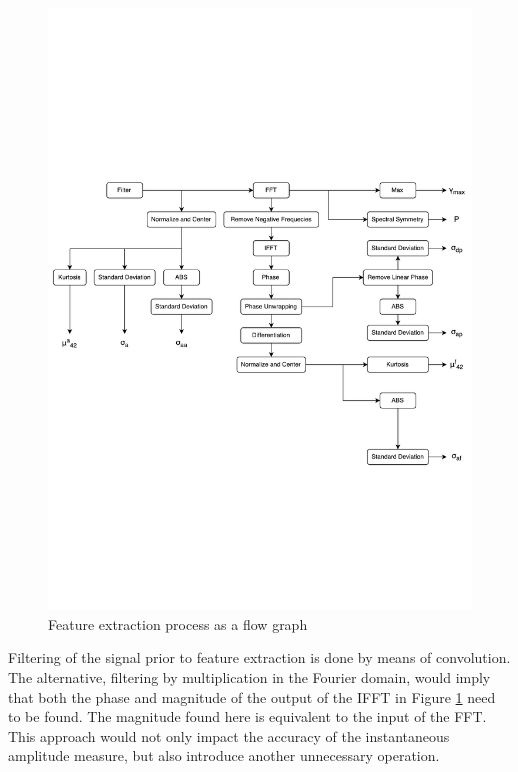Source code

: \documentclass[10pt,twocolumn]{witseiepaper}
\begin{document}
\begin{figure}[!h]
	\centering
	\includegraphics[trim=0cm 10cm 0cm 12cm, clip=true,width=1\textwidth]{large.pdf}
	\caption{Feature extraction process as a flow graph}
	\label{fig:feature}
\end{figure}

Filtering of the signal prior to feature extraction is done by means of convolution. The alternative, filtering by multiplication in the Fourier domain, would imply that both the phase and magnitude of the output of the IFFT in Figure \ref{fig:feature} need to be found. The magnitude found here is equivalent to the input of the FFT. This approach would not only impact the accuracy of the instantaneous amplitude measure, but also introduce another unnecessary operation.
\end{document}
***
Description of the task
In the entries above, find the line with "extraction process as", then retype it and every line after it exactly.

Response to the task
	\caption{Feature extraction process as a flow graph}
	\label{fig:feature}
\end{figure}

Filtering of the signal prior to feature extraction is done by means of convolution. The alternative, filtering by multiplication in the Fourier domain, would imply that both the phase and magnitude of the output of the IFFT in Figure \ref{fig:feature} need to be found. The magnitude found here is equivalent to the input of the FFT. This approach would not only impact the accuracy of the instantaneous amplitude measure, but also introduce another unnecessary operation.
\end{document}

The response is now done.